● Work to be completed:
Take every line from the listing below that contains "begin".

● Data for this task:
= = = = =
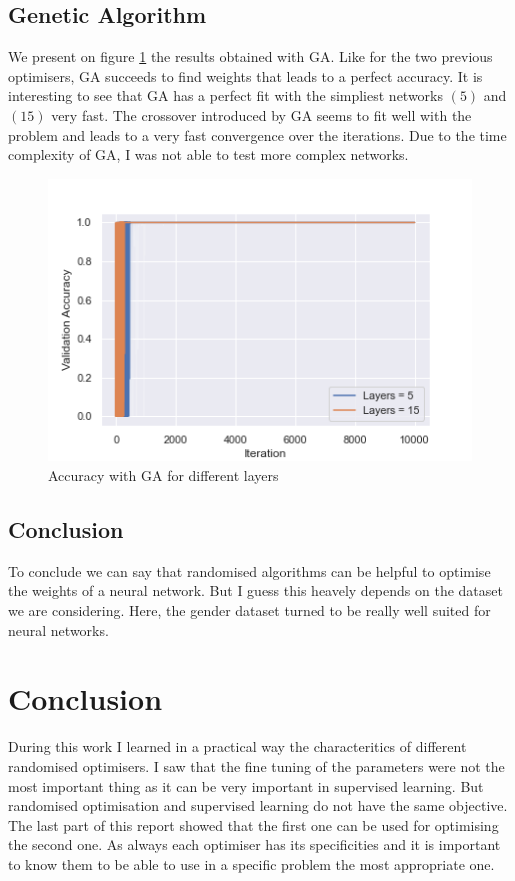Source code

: \documentclass[twocolumn, 10pt]{article}
\begin{document}
		\subsection{Genetic Algorithm}
			We present on figure \ref{g:ga} the results obtained with GA. Like for the two previous optimisers, GA succeeds to find weights that leads to a perfect accuracy. It is interesting to see that GA has a perfect fit with the simpliest networks $(5)$ and $(15)$ very fast. The crossover introduced by GA seems to fit well with the problem and leads to a very fast convergence over the iterations. Due to the time complexity of GA, I was not able to test more complex networks.

			\begin{figure}[h]
				\centering
				\includegraphics[width=0.68\linewidth]{../graphics/g_GA_Iteration_Test_Error_Layers.png}
				\caption{Accuracy with GA for different layers}
				\label{g:ga}
			\end{figure}
		\subsection*{Conclusion}
			To conclude we can say that randomised algorithms can be helpful to optimise the weights of a neural network. But I guess this heavely depends on the dataset we are considering. Here, the gender dataset turned to be really well suited for neural networks.
	\section{Conclusion}
		During this work I learned in a practical way the characteritics of different randomised optimisers. I saw that the fine tuning of the parameters were not the most important thing as it can be very important in supervised learning. But randomised optimisation and supervised learning do not have the same objective. The last part of this report showed that the first one can be used for optimising the second one. As always each optimiser has its specificities and it is important to know them to be able to use in a specific problem the most appropriate one.
\end{document}
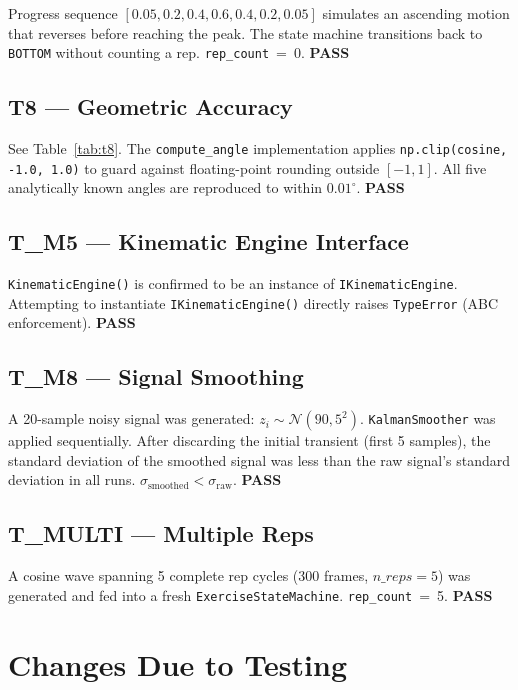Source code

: \documentclass[12pt, titlepage]{article}
\newcommand{\ppass}{\textcolor{green!60!black}{\textbf{PASS}}}
\begin{document}
Progress sequence $[0.05, 0.2, 0.4, 0.6, 0.4, 0.2, 0.05]$ simulates an
ascending motion that reverses before reaching the peak. The state machine
transitions back to \texttt{BOTTOM} without counting a rep.
\texttt{rep\_count}~=~0. \ppass

\subsection{T8 --- Geometric Accuracy}
\label{sub:t8}

See Table~\ref{tab:t8}. The \texttt{compute\_angle} implementation applies
\texttt{np.clip(cosine, -1.0, 1.0)} to guard against floating-point rounding
outside $[-1, 1]$. All five analytically known angles are reproduced to within
$0.01^\circ$. \ppass

\subsection{T\_M5 --- Kinematic Engine Interface}

\texttt{KinematicEngine()} is confirmed to be an instance of
\texttt{IKinematicEngine}. Attempting to instantiate \texttt{IKinematicEngine()}
directly raises \texttt{TypeError} (ABC enforcement). \ppass

\subsection{T\_M8 --- Signal Smoothing}

A 20-sample noisy signal was generated: $z_i \sim \mathcal{N}(90, 5^2)$.
\texttt{KalmanSmoother} was applied sequentially. After discarding the initial
transient (first 5 samples), the standard deviation of the smoothed signal was
less than the raw signal's standard deviation in all runs.
$\sigma_{\text{smoothed}} < \sigma_{\text{raw}}$. \ppass

\subsection{T\_MULTI --- Multiple Reps}

A cosine wave spanning 5 complete rep cycles (300 frames, $n\_reps{=}5$) was
generated and fed into a fresh \texttt{ExerciseStateMachine}.
\texttt{rep\_count}~=~5. \ppass

\section{Changes Due to Testing}
\label{sec:changes}
\end{document}
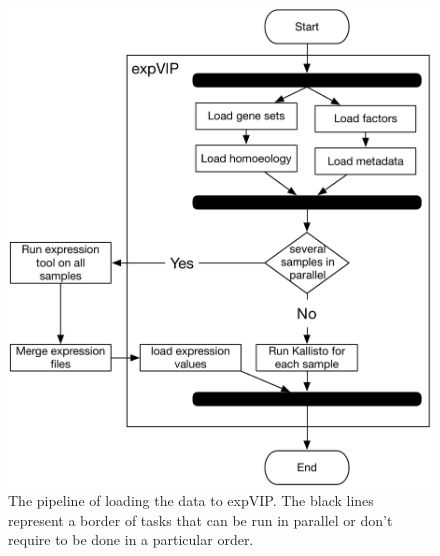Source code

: \begin{figure}
\centering
\includegraphics[width=1\textwidth]{expVIP/Figures/loadDataPipeline.pdf}
\caption[expVIP load data]{The pipeline of loading the data to expVIP. The black lines represent a border of tasks that can be run in parallel or don't require to be done in a particular order.}
\label{fig:exp:loadPipeline}
\end{figure}

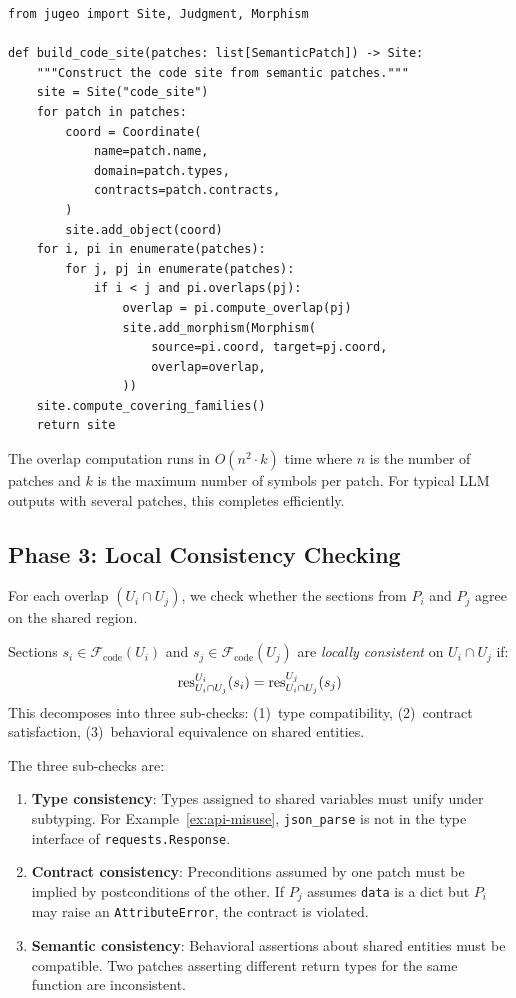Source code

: \documentclass[11pt]{article}
\newcommand{\CodeSheaf}{\mathcal{F}_{\mathrm{code}}}
\begin{document}
\begin{lstlisting}
from jugeo import Site, Judgment, Morphism

def build_code_site(patches: list[SemanticPatch]) -> Site:
    """Construct the code site from semantic patches."""
    site = Site("code_site")
    for patch in patches:
        coord = Coordinate(
            name=patch.name,
            domain=patch.types,
            contracts=patch.contracts,
        )
        site.add_object(coord)
    for i, pi in enumerate(patches):
        for j, pj in enumerate(patches):
            if i < j and pi.overlaps(pj):
                overlap = pi.compute_overlap(pj)
                site.add_morphism(Morphism(
                    source=pi.coord, target=pj.coord,
                    overlap=overlap,
                ))
    site.compute_covering_families()
    return site
\end{lstlisting}

The overlap computation runs in $O(n^2 \cdot k)$ time where $n$ is
the number of patches and $k$ is the maximum number of symbols per
patch.  For typical LLM outputs with several patches,
this completes efficiently.


\subsection{Phase 3: Local Consistency Checking}

For each overlap $(U_i \cap U_j)$, we check whether the sections
from $P_i$ and $P_j$ agree on the shared region.

\begin{definition}\label{def:local-consistency}
Sections $s_i \in \CodeSheaf(U_i)$ and $s_j \in \CodeSheaf(U_j)$
are \emph{locally consistent} on $U_i \cap U_j$ if:
\[
  \res^{U_i}_{U_i \cap U_j}(s_i) = \res^{U_j}_{U_i \cap U_j}(s_j)
\]
This decomposes into three sub-checks: (1)~type compatibility,
(2)~contract satisfaction, (3)~behavioral equivalence on shared entities.
\end{definition}

The three sub-checks are:
\begin{enumerate}[noitemsep]
  \item \textbf{Type consistency}: Types assigned to shared variables
        must unify under subtyping.  For Example~\ref{ex:api-misuse},
        \texttt{json\_parse} is not in the type interface of
        \texttt{requests.Response}.
  \item \textbf{Contract consistency}: Preconditions assumed by one
        patch must be implied by postconditions of the other.  If
        $P_j$ assumes \texttt{data} is a dict but $P_i$ may raise
        an \texttt{AttributeError}, the contract is violated.
  \item \textbf{Semantic consistency}: Behavioral assertions about
        shared entities must be compatible.  Two patches asserting
        different return types for the same function are inconsistent.
\end{enumerate}
\end{document}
= = = = =
● Reply to the exercise:
\begin{document}
			\begin{figure}[h]
\begin{document}
: \begin{figure}
\begin{document}
\begin{lstlisting}
\begin{definition}\label{def:local-consistency}
\begin{enumerate}[noitemsep]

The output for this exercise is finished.